• [WHAT IS BEING ASKED] Range to output from the entries below: the line containing "public int getId()" through the line containing "<b>Prerequisites:<br></b>". Set it down exactly, ends included, nothing else.

• [DATA EXCERPTS]
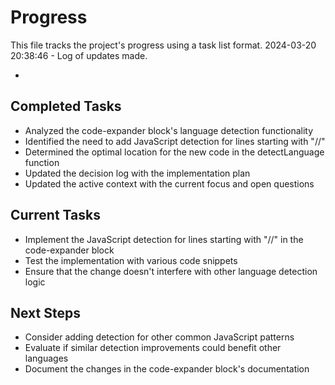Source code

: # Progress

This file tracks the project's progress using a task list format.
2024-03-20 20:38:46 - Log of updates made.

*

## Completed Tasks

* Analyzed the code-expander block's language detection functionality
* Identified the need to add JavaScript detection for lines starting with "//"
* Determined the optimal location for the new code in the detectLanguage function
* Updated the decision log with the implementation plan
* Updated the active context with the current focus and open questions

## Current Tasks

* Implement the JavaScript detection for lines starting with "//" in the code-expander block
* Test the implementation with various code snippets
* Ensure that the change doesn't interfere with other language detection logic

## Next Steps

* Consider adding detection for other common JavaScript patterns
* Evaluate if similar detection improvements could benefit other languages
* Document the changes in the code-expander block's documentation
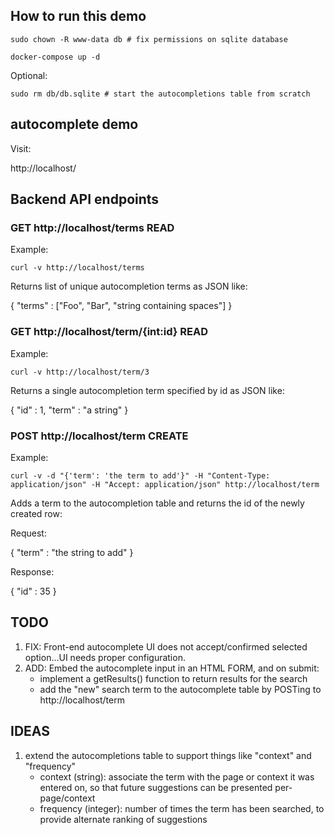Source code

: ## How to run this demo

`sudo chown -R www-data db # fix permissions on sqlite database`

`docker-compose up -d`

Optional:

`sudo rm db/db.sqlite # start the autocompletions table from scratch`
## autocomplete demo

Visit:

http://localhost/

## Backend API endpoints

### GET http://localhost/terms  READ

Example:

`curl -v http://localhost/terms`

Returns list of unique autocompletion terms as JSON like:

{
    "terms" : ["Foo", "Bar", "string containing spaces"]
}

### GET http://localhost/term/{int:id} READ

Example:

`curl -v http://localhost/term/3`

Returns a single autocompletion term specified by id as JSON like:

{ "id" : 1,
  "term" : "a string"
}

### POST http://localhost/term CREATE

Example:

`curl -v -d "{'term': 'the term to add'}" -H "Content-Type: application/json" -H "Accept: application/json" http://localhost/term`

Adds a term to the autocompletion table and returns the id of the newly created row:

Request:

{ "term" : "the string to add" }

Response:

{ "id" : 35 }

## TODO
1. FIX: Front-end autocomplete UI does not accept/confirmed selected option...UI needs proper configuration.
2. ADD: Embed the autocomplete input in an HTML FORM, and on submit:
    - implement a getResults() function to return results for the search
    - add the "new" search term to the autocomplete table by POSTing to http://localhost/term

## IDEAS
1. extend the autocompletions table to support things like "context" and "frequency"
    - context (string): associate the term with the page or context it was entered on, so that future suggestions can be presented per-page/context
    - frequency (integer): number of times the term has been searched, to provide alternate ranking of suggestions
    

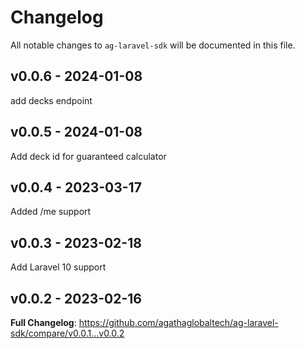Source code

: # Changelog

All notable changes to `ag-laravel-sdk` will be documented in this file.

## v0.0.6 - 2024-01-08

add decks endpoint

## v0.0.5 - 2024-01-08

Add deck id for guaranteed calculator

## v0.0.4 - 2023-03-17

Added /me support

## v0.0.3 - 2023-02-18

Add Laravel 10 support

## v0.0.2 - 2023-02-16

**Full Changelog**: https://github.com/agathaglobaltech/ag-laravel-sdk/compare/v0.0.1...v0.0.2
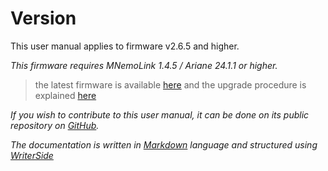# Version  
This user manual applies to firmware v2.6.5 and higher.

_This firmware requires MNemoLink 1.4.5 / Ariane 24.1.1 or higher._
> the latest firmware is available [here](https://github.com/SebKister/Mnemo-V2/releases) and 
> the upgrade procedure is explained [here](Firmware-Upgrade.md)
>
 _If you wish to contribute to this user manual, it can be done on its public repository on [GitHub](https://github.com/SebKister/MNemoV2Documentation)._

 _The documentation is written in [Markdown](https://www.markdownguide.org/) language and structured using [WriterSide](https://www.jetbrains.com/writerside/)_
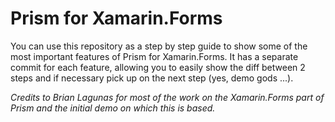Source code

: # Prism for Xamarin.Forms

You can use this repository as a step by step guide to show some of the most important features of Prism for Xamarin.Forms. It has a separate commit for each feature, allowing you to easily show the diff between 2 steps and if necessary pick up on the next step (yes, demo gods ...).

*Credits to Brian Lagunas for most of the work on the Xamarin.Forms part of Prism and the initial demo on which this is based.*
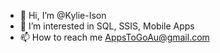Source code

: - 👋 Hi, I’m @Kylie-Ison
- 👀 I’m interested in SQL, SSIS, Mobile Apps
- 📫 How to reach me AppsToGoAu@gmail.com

==

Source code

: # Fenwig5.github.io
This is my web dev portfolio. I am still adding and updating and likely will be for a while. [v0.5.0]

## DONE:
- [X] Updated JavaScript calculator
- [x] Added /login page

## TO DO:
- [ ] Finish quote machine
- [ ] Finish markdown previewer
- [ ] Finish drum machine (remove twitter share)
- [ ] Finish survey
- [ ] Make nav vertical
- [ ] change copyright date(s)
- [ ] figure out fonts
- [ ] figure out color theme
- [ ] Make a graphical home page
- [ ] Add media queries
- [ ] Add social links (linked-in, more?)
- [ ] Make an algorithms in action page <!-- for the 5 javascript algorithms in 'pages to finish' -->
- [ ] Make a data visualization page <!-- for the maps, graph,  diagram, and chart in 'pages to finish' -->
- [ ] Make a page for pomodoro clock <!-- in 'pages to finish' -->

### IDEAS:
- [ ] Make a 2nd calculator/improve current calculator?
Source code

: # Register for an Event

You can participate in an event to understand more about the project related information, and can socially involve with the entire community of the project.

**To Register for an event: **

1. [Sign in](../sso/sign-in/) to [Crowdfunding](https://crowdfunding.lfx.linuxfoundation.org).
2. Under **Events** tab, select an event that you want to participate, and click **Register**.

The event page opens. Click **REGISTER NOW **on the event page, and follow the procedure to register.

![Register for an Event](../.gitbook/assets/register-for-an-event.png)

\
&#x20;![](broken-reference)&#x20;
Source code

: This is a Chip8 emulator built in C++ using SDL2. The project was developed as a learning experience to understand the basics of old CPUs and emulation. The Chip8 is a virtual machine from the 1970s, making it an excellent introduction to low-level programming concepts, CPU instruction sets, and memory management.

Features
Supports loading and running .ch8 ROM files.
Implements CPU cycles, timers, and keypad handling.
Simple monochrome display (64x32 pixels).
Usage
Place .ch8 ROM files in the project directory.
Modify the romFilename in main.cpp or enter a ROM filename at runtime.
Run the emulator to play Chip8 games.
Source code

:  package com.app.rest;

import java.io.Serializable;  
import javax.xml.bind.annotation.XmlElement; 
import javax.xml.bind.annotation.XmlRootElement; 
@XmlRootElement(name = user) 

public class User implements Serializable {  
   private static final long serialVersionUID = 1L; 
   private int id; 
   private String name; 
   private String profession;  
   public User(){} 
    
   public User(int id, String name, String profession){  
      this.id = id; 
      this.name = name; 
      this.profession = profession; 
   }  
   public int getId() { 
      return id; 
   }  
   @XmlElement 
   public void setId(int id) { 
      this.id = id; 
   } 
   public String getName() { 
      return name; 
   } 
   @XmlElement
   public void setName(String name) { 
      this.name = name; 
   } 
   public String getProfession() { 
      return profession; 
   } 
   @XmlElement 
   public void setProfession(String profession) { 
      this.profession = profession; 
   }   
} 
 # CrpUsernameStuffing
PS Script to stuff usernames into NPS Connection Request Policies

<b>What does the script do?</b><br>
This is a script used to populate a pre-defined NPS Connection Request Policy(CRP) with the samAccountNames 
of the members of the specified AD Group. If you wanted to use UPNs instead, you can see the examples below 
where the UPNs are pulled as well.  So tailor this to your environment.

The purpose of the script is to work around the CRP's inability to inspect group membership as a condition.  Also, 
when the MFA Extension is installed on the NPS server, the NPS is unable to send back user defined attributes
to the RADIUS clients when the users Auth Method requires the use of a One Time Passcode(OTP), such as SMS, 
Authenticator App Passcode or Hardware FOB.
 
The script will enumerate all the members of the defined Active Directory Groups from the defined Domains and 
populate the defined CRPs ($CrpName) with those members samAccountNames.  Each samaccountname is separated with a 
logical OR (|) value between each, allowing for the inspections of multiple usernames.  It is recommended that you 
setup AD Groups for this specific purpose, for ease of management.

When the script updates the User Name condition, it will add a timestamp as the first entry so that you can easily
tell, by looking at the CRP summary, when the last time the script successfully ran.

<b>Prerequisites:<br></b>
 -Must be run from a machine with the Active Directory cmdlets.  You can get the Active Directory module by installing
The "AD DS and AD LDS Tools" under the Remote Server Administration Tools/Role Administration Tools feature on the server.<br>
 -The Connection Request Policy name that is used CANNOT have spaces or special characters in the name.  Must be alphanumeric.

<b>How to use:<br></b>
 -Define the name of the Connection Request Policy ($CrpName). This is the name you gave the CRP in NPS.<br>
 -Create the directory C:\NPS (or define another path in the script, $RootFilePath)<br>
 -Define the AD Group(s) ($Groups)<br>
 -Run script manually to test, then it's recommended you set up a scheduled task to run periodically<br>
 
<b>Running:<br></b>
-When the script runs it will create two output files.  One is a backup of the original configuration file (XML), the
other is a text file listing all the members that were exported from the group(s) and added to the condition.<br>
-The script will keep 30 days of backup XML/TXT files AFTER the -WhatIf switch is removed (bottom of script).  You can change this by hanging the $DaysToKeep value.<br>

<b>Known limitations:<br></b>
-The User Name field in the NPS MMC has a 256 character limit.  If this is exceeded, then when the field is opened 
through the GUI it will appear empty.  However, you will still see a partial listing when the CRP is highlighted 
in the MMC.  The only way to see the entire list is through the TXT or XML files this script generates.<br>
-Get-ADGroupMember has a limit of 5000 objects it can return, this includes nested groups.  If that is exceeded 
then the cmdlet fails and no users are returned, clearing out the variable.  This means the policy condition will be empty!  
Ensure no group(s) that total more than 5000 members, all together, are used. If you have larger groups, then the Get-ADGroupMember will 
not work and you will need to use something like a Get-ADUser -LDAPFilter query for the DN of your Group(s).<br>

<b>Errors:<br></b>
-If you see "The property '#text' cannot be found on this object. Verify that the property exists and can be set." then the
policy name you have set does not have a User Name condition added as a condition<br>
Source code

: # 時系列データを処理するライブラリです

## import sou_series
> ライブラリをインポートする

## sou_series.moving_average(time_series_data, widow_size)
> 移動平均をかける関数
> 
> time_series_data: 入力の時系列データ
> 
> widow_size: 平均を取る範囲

--

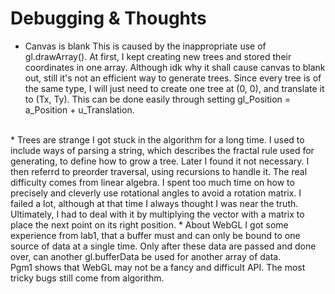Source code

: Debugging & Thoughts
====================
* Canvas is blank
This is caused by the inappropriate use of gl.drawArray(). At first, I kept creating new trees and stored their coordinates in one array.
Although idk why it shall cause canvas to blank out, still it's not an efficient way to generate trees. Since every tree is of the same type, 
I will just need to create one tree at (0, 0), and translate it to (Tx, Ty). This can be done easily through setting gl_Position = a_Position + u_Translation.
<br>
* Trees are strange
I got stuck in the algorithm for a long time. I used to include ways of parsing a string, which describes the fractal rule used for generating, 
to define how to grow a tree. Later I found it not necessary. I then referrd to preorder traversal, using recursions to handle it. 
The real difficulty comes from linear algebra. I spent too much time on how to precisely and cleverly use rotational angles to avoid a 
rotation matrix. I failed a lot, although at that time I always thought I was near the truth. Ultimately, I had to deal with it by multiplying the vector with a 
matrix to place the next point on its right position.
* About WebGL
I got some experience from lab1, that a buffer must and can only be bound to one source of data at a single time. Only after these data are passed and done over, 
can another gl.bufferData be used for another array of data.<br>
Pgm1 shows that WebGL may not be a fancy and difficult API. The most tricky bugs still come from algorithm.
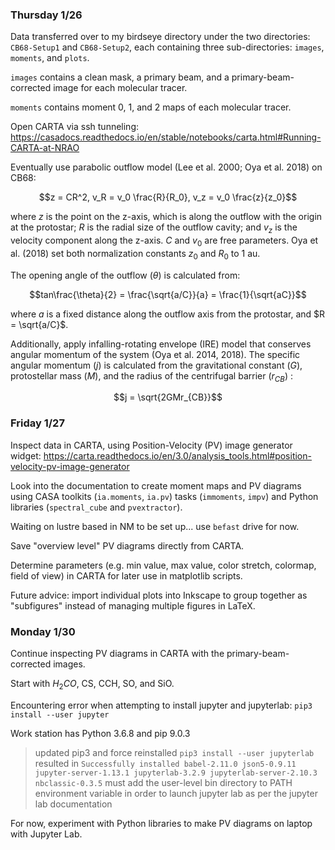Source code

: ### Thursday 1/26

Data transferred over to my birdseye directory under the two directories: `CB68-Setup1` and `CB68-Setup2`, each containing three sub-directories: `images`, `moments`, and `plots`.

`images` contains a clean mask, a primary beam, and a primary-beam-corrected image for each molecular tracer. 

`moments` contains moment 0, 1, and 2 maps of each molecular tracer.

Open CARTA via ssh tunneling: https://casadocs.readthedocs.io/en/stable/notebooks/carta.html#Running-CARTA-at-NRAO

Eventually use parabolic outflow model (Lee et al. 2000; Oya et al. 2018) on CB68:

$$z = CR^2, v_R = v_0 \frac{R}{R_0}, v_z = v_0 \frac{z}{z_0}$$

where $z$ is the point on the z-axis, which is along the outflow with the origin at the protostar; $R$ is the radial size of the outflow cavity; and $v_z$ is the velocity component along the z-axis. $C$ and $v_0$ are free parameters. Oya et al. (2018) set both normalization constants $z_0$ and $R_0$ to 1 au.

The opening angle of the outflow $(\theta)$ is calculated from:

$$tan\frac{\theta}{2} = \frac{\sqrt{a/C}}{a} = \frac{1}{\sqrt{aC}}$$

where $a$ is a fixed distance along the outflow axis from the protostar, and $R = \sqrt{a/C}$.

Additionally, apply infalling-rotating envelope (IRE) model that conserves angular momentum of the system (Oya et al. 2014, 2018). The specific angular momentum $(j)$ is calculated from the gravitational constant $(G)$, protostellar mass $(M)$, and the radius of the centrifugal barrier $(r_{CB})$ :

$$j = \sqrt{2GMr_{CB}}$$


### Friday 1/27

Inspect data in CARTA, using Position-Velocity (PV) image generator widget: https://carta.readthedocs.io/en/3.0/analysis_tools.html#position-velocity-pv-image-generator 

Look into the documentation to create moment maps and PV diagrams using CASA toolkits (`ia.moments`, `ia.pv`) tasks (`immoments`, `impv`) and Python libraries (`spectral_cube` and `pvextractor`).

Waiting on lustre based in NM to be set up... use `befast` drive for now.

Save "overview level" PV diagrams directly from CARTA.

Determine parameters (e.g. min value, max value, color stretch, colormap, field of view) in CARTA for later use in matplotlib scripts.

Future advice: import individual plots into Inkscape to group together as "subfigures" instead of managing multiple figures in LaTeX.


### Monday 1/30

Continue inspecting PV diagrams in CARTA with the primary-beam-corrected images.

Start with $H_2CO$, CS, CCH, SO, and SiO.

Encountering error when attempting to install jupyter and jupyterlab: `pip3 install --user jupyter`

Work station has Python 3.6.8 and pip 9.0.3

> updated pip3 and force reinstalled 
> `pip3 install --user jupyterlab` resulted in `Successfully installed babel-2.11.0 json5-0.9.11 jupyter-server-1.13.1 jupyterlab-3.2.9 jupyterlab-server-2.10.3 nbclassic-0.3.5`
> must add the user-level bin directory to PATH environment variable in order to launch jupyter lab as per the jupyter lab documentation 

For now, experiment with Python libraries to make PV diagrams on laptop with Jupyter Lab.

• [ANSWER]
   public int getId() { 
      return id; 
   }  
   @XmlElement 
   public void setId(int id) { 
      this.id = id; 
   } 
   public String getName() { 
      return name; 
   } 
   @XmlElement
   public void setName(String name) { 
      this.name = name; 
   } 
   public String getProfession() { 
      return profession; 
   } 
   @XmlElement 
   public void setProfession(String profession) { 
      this.profession = profession; 
   }   
} 
 # CrpUsernameStuffing
PS Script to stuff usernames into NPS Connection Request Policies

<b>What does the script do?</b><br>
This is a script used to populate a pre-defined NPS Connection Request Policy(CRP) with the samAccountNames 
of the members of the specified AD Group. If you wanted to use UPNs instead, you can see the examples below 
where the UPNs are pulled as well.  So tailor this to your environment.

The purpose of the script is to work around the CRP's inability to inspect group membership as a condition.  Also, 
when the MFA Extension is installed on the NPS server, the NPS is unable to send back user defined attributes
to the RADIUS clients when the users Auth Method requires the use of a One Time Passcode(OTP), such as SMS, 
Authenticator App Passcode or Hardware FOB.
 
The script will enumerate all the members of the defined Active Directory Groups from the defined Domains and 
populate the defined CRPs ($CrpName) with those members samAccountNames.  Each samaccountname is separated with a 
logical OR (|) value between each, allowing for the inspections of multiple usernames.  It is recommended that you 
setup AD Groups for this specific purpose, for ease of management.

When the script updates the User Name condition, it will add a timestamp as the first entry so that you can easily
tell, by looking at the CRP summary, when the last time the script successfully ran.

<b>Prerequisites:<br></b>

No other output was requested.